James Spiers Kerr (1841-1893) was a Scottish music publisher who started his working life as a Shipsmith, but became a musician, a pianoforte maker, dealer and tuner, and a music seller, as well as founding a music publishing business, which still provides copies of his important collection of four books of Scottish violin music, known as the Merry Melodies.

== Life ==
James Spiers Kerr was born around 1841, and was living at 34 Crown Street, in the Gorbals, according to the Scottish Census of 1841. His father was Alexander Kerr (b. 1798) and his mother was Jane Spiers (1807-1888) who had nine children in total. In the 1851 Scottish census, he was listed as a scholar and was still living in the Gorbals, but by 1861 the family had moved to Govan. Alexander Kerr, Jame's father, was listed as a cotton spinner in 1841 and 1851, where the first 4 children are described as cotton piecers or spinners. James and his father appear in the 1861 Scottish census with the occupation of Shipsmiths, which meant that he had become a skilled metal worker. In the 1871 Scottish census, James, aged 30, is listed as a musician, living with his mother in Govan. In 1874, James Kerr married Mary McKerrow (1848-1909), when he was 32 and she was 26, and in their marriage certificate he is described as a master pianoforte maker, which indicates that he served an apprenticeship of some years as a piano-tuner. By the time of the 1881 census, James and Mary Kerr's address was 38 Pollok Street, where Kerr’s occupation is given as "pianoforte and music seller employing 3 men and a girl." This indicates that Kerr’s business had expanded, and probably included repairing, and possibly making, or badging, pianofortes.
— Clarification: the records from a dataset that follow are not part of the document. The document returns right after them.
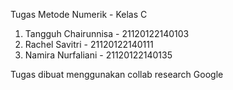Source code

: Tugas Metode Numerik - Kelas C

1. Tangguh Chairunnisa - 21120122140103
2. Rachel Savitri - 21120122140111
3. Namira Nurfaliani - 21120122140135

Tugas dibuat menggunakan collab research Google
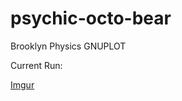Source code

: psychic-octo-bear
=================

Brooklyn Physics GNUPLOT


Current Run:

[Imgur](http://i.imgur.com/kTHj5GE.png)
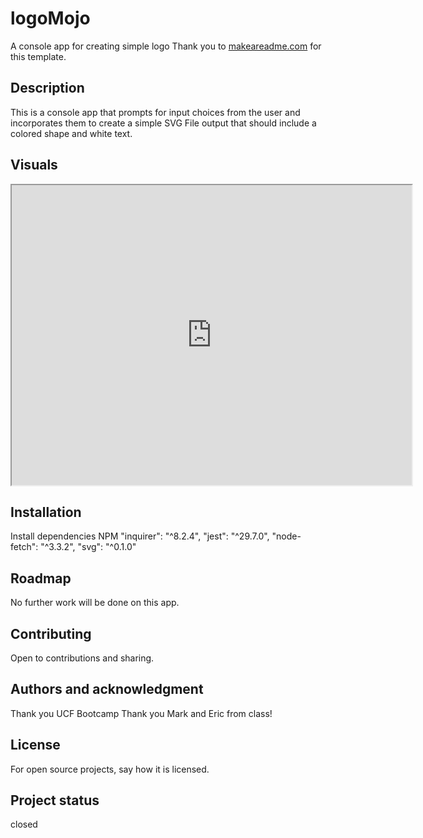 # logoMojo
A console app for creating simple logo
Thank you to [makeareadme.com](https://www.makeareadme.com/) for this template.

## Description
This is a console app that prompts for input choices from the user and incorporates them to create a simple SVG File output that should include a colored shape and white text.


## Visuals
<iframe src="https://drive.google.com/file/d/1wqsrE-9aNnuuChN3MmUowI0qRtTddMDE/preview" width="640" height="480"></iframe>

## Installation
Install dependencies NPM
    "inquirer": "^8.2.4",
    "jest": "^29.7.0",
    "node-fetch": "^3.3.2",
    "svg": "^0.1.0"


## Roadmap
No further work will be done on this app. 

## Contributing
Open to contributions and sharing. 

## Authors and acknowledgment
Thank you UCF Bootcamp
Thank you Mark and Eric from class!

## License
For open source projects, say how it is licensed.

## Project status
closed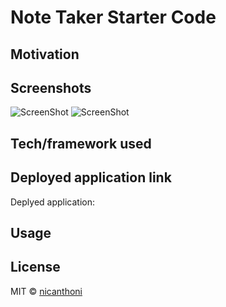 # Note Taker Starter Code

## Motivation

## Screenshots

![ScreenShot](./)
![ScreenShot](./)

## Tech/framework used

## Deployed application link
Deplyed application: 

## Usage

## License

MIT © [nicanthoni]()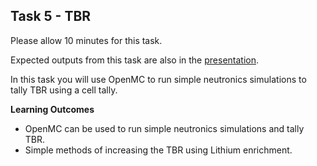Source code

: ## Task 5 - TBR

Please allow 10 minutes for this task.

Expected outputs from this task are also in the [presentation](https://slides.com/neutronics_workshop/neutronics_workshop#/6).

In this task you will use OpenMC to run simple neutronics simulations to tally TBR using a cell tally.

**Learning Outcomes**

- OpenMC can be used to run simple neutronics simulations and tally TBR.
- Simple methods of increasing the TBR using Lithium enrichment.
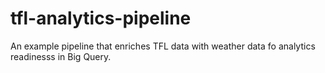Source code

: # tfl-analytics-pipeline
An example pipeline that enriches TFL data with weather data fo analytics readinesss in Big Query.
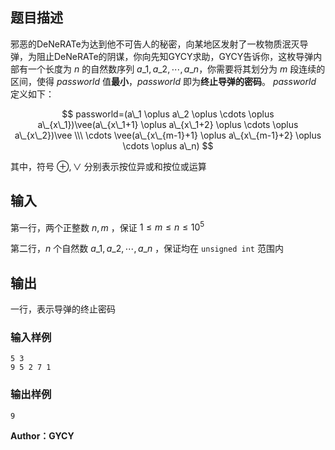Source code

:## 题目描述

邪恶的DeNeRATe为达到他不可告人的秘密，向某地区发射了一枚物质泯灭导弹，为阻止DeNeRATe的阴谋，你向先知GYCY求助，GYCY告诉你，这枚导弹内部有一个长度为 $n$ 的自然数序列 $a\_1, a\_2, \cdots, a\_n$，你需要将其划分为 $m$ 段连续的区间，使得 $passworld$ 值**最小**，$passworld$ 即为**终止导弹的密码**。 $passworld$ 定义如下：

$$
passworld=(a\_1 \oplus a\_2 \oplus \cdots \oplus a\_{x\_1})\vee(a\_{x\_1+1} \oplus a\_{x\_1+2} \oplus \cdots \oplus a\_{x\_2})\vee \\\ \cdots \vee(a\_{x\_{m-1}+1} \oplus a\_{x\_{m-1}+2} \oplus \cdots \oplus a\_n)
$$

其中，符号 $\oplus, \vee$ 分别表示按位异或和按位或运算

## 输入

第一行，两个正整数 $n, m$ ，保证 $1 \leq m \leq n \leq 10^5$ 

第二行，$n$ 个自然数 $a\_1, a\_2, \cdots, a\_n$ ，保证均在 `unsigned int` 范围内

## 输出

一行，表示导弹的终止密码

### 输入样例 


    5 3
    9 5 2 7 1


### 输出样例


    9  
   

**Author：GYCY**

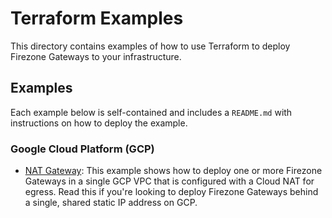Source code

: # Terraform Examples

This directory contains examples of how to use Terraform to deploy Firezone
Gateways to your infrastructure.

## Examples

Each example below is self-contained and includes a `README.md` with
instructions on how to deploy the example.

### Google Cloud Platform (GCP)

- [NAT Gateway](./google-cloud/nat_gateway): This example shows how to deploy
  one or more Firezone Gateways in a single GCP VPC that is configured with a
  Cloud NAT for egress. Read this if you're looking to deploy Firezone Gateways
  behind a single, shared static IP address on GCP.
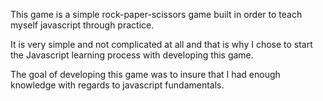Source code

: This game is a simple rock-paper-scissors game built in order to teach myself javascript through practice. 

It is very simple and not complicated at all and that is why I chose to start the Javascript learning process with developing this game. 

The goal of developing this game was to insure that I had enough knowledge with regards to javascript fundamentals. 
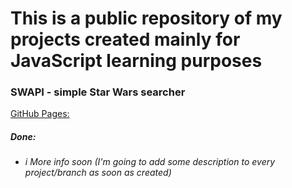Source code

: # This is a public repository of my projects created mainly for JavaScript learning purposes

### SWAPI - simple Star Wars searcher

[GitHub Pages:](https://zibih.github.io/JSLearningProjects/)

##### Done:

- _i More info soon (I'm going to add some description to every project/branch as soon as created)_
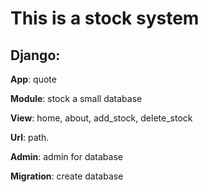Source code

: # This is a stock system


## Django:

**App**: quote

**Module**: stock a small database

**View**: home, about, add_stock, delete_stock

**Url**: path.

**Admin**: admin for database

**Migration**: create database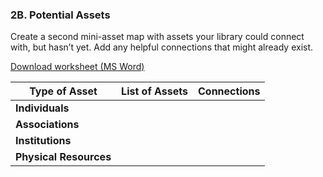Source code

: ### 2B. Potential Assets

Create a second mini-asset map with assets your library could connect with, but hasn’t yet. Add any helpful connections that might already exist. 

<a href="/assets/CommunityMapping_2B.docx" target="_blank" >  <i class="fa fa-file-word-o" style="font-size:24px;color:blue;"></i> Download  worksheet (MS Word) </a>

| **Type of Asset** | **List of Assets** | **Connections** |
| --- | --- | --- |
| **Individuals** |  |  |
| **Associations** |  |  |
| **Institutions** |  |  |
| **Physical Resources** |  | &nbsp; |













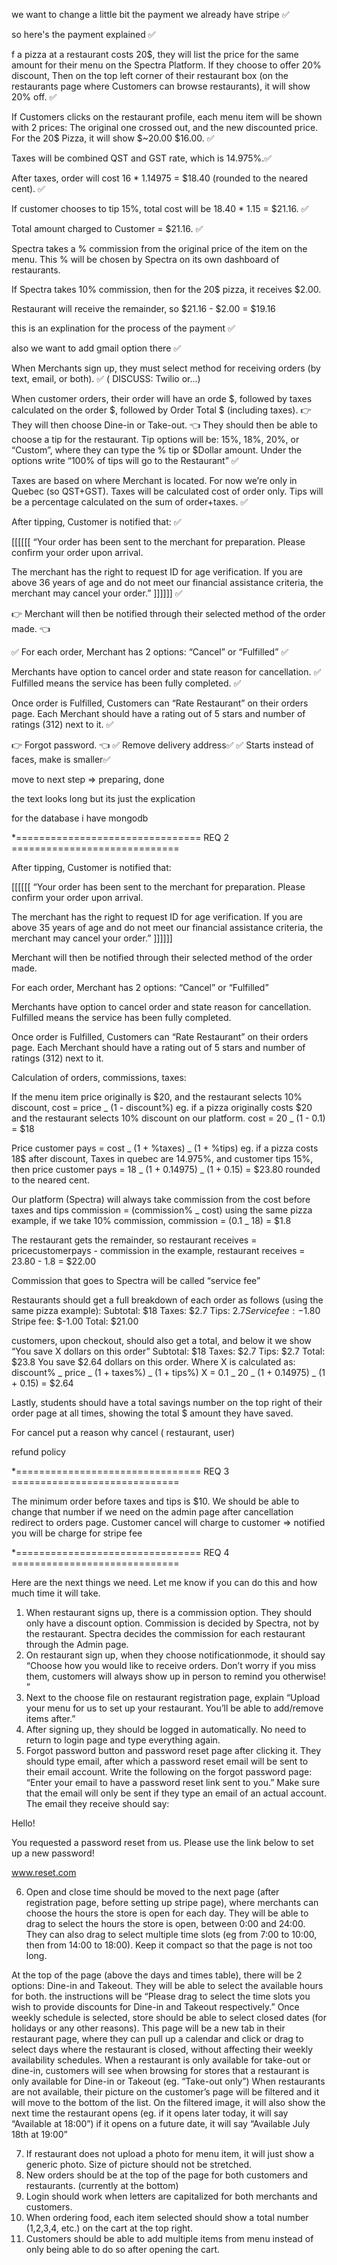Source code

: we want to change a little bit the payment we already have stripe ✅

so here's the payment explained ✅

f a pizza at a restaurant costs 20$, they will list the price for the same amount for their menu on the Spectra Platform. If they choose to offer 20% discount, Then on the top left corner of their restaurant box (on the restaurants page where Customers can browse restaurants), it will show 20% off. ✅

If Customers clicks on the restaurant profile, each menu item will be shown with 2 prices: The original one crossed out, and the new discounted price. For the 20$ Pizza, it will show $~20.00 $16.00. ✅

Taxes will be combined QST and GST rate, which is 14.975%.✅

After taxes, order will cost 16 \* 1.14975 = $18.40 (rounded to the neared cent). ✅

If customer chooses to tip 15%, total cost will be
18.40 \* 1.15 = $21.16. ✅

Total amount charged to Customer = $21.16. ✅

Spectra takes a % commission from the original price of the item on the menu. This % will be chosen by Spectra on its own dashboard of restaurants.

If Spectra takes 10% commission, then for the 20$ pizza, it receives $2.00.

Restaurant will receive the remainder, so $21.16 - $2.00 = $19.16

this is an explination for the process of the payment ✅

also we want to add gmail option there ✅

When Merchants sign up, they must select method for receiving orders (by text, email, or both). ✅ ( DISCUSS: Twilio or...)

When customer orders, their order will have an orde $, followed by taxes calculated on the order $, followed by Order Total $ (including taxes). 👉 They will then choose Dine-in or Take-out. 👈 They should then be able to choose a tip for the restaurant. Tip options will be: 15%, 18%, 20%, or “Custom”, where they can type the % tip or $Dollar amount. Under the options write “100% of tips will go to the Restaurant” ✅

Taxes are based on where Merchant is located. For now we’re only in Quebec (so QST+GST). Taxes will be calculated cost of order only. Tips will be a percentage calculated on the sum of order+taxes. ✅

After tipping, Customer is notified that: ✅

[[[[[[ “Your order has been sent to the merchant for preparation. Please confirm your order upon arrival.

The merchant has the right to request ID for age verification. If you are above 36 years of age and do not meet our financial assistance criteria, the merchant may cancel your order.” ]]]]]] ✅

👉 Merchant will then be notified through their selected method of the order made. 👈

✅ For each order, Merchant has 2 options: “Cancel” or “Fulfilled” ✅

Merchants have option to cancel order and state reason for cancellation. ✅
Fulfilled means the service has been fully completed. ✅

Once order is Fulfilled, Customers can “Rate Restaurant” on their orders page. Each Merchant should have a rating out of 5 stars and number of ratings (312) next to it. ✅

👉 Forgot password. 👈
✅ Remove delivery address✅
✅ Starts instead of faces, make is smaller✅

move to next step => preparing, done

the text looks long but its just the explication

for the database i have mongodb

\*================================ REQ 2 =============================

After tipping, Customer is notified that:

[[[[[[ “Your order has been sent to the merchant for preparation. Please confirm your order upon arrival.

The merchant has the right to request ID for age verification. If you are above 35 years of age and do not meet our financial assistance criteria, the merchant may cancel your order.” ]]]]]]

Merchant will then be notified through their selected method of the order made.

For each order, Merchant has 2 options: “Cancel” or “Fulfilled”

Merchants have option to cancel order and state reason for cancellation.
Fulfilled means the service has been fully completed.

Once order is Fulfilled, Customers can “Rate Restaurant” on their orders page. Each Merchant should have a rating out of 5 stars and number of ratings (312) next to it.

Calculation of orders, commissions, taxes:

If the menu item price originally is $20, and the restaurant selects 10% discount,
cost = price _ (1 - discount%)
eg. if a pizza originally costs $20 and the restaurant selects 10% discount on our platform.
cost = 20 _ (1 - 0.1) = $18

Price customer pays = cost _ (1 + %taxes) _ (1 + %tips)
eg. if a pizza costs 18$ after discount, Taxes in quebec are 14.975%, and customer tips 15%, then
price customer pays = 18 _ (1 + 0.14975) _ (1 + 0.15) = $23.80 rounded to the neared cent.

Our platform (Spectra) will always take commission from the cost before taxes and tips
commission = (commission% _ cost)
using the same pizza example, if we take 10% commission,
commission = (0.1 _ 18) = $1.8

The restaurant gets the remainder, so
restaurant receives = pricecustomerpays - commission
in the example, restaurant receives = 23.80 - 1.8 = $22.00

Commission that goes to Spectra will be called “service fee”

Restaurants should get a full breakdown of each order as follows (using the same pizza example):
Subtotal: $18
Taxes: $2.7
Tips: $2.7
Service fee: -$1.80
Stripe fee: $-1.00
Total: $21.00

customers, upon checkout, should also get a total, and below it we show “You save X dollars on this order”
Subtotal: $18
Taxes: $2.7
Tips: $2.7
Total: $23.8
You save $2.64 dollars on this order.
Where X is calculated as:
discount% _ price _ (1 + taxes%) _ (1 + tips%)
X = 0.1 _ 20 _ (1 + 0.14975) _ (1 + 0.15) = $2.64

Lastly, students should have a total savings number on the top right of their order page at all times, showing the total $ amount they have saved.

For cancel put a reason why cancel ( restaurant, user)

refund policy

\*================================ REQ 3 =============================

The minimum order before taxes and tips is $10. We should be able to change that number if we need on the admin page
after cancellation redirect to orders page.
Customer cancel will charge to customer => notified you will be charge for stripe fee

\*================================ REQ 4 =============================

Here are the next things we need. Let me know if you can do this and how much time it will take.

1. When restaurant signs up, there is a commission option. They should only have a discount option. Commission is decided by Spectra, not by the restaurant. Spectra decides the commission for each restaurant through the Admin page.
2. On restaurant sign up, when they choose notificationmode, it should say “Choose how you would like to receive orders. Don’t worry if you miss them, customers will always show up in person to remind you otherwise! ”
3. Next to the choose file on restaurant registration page, explain “Upload your menu for us to set up your restaurant. You’ll be able to add/remove items after.”
4. After signing up, they should be logged in automatically. No need to return to login page and type everything again.
5. Forgot password button and password reset page after clicking it. They should type email, after which a password reset email will be sent to their email account. Write the following on the forgot password page: “Enter your email to have a password reset link sent to you.” Make sure that the email will only be sent if they type an email of an actual account. The email they receive should say:

Hello!

You requested a password reset from us. Please use the link below to set up a new password!

www.reset.com

6. Open and close time should be moved to the next page (after registration page, before setting up stripe page), where merchants can choose the hours the store is open for each day.
   They will be able to drag to select the hours the store is open, between 0:00 and 24:00. They can also drag to select multiple time slots (eg from 7:00 to 10:00, then from 14:00 to 18:00). Keep it compact so that the page is not too long.

At the top of the page (above the days and times table), there will be 2 options: Dine-in and Takeout. They will be able to select the available hours for both. the instructions will be “Please drag to select the time slots you wish to provide discounts for Dine-in and Takeout respectively.”
Once weekly schedule is selected, store should be able to select closed dates (for holidays or any other reasons). This page will be a new tab in their restaurant page, where they can pull up a calendar and click or drag to select days where the restaurant is closed, without affecting their weekly availability schedules.
When a restaurant is only available for take-out or dine-in, customers will see when browsing for stores that a restaurant is only available for Dine-in or Takeout (eg. “Take-out only”)
When restaurants are not available, their picture on the customer’s page will be filtered and it will move to the bottom of the list. On the filtered image, it will also show the next time the restaurant opens (eg. if it opens later today, it will say “Available at 18:00”) if it opens on a future date, it will say “Available July 18th at 19:00”

7. If restaurant does not upload a photo for menu item, it will just show a generic photo. Size of picture should not be stretched.
8. New orders should be at the top of the page for both customers and restaurants. (currently at the bottom)
9. Login should work when letters are capitalized for both merchants and customers.
10. When ordering food, each item selected should show a total number (1,2,3,4, etc.) on the cart at the top right.
11. Customers should be able to add multiple items from menu instead of only being able to do so after opening the cart.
James S. Kerr’s first business listing is in the Post Office Directory of Glasgow (PODG) for 1872-1873, when he was a pianoforte tuner based at 14 Pollok Street. At this time, he was also operating from 42 Pollok Street, as shown in various small advertisements in the Glasgow Herald. This address may have been his pianoforte workshop or store rather than his home address. No. 14 continued as his business address until sometime before 1876-77 when the shop (or workshop and shop) moved to 322 Paisley Road (the address is also given as 320/322), in a block of shops and flats, containing several halls, one of which was used by James Orr Robertson, a teacher of dance. (Note that 318/322 Paisley Road are described as a warehouse and workshop respectively in the Glasgow valuation roll of 1885 –1886.) The post office listings show a steady expansion of Kerr’s business. From 1874 to 1876, he is listed as a pianoforte tuner and seller; then as pianoforte tuner and seller and music seller from 1876 to 1881; and finally adding music publisher to the list from 1882 onwards. In 1884, Kerr moved his business address to 314 Paisley Road, for which the rent of £40 is shown in the valuation roll for Glasgow of 1885-86. After he died, in 1893, his wife was listed as the owner until the business was sold in 1909, and the shop and publishers remained at this address under the name of ‘J. S. Kerr’ until the mid-1930s when the music shop moved to 79 Berkley Street.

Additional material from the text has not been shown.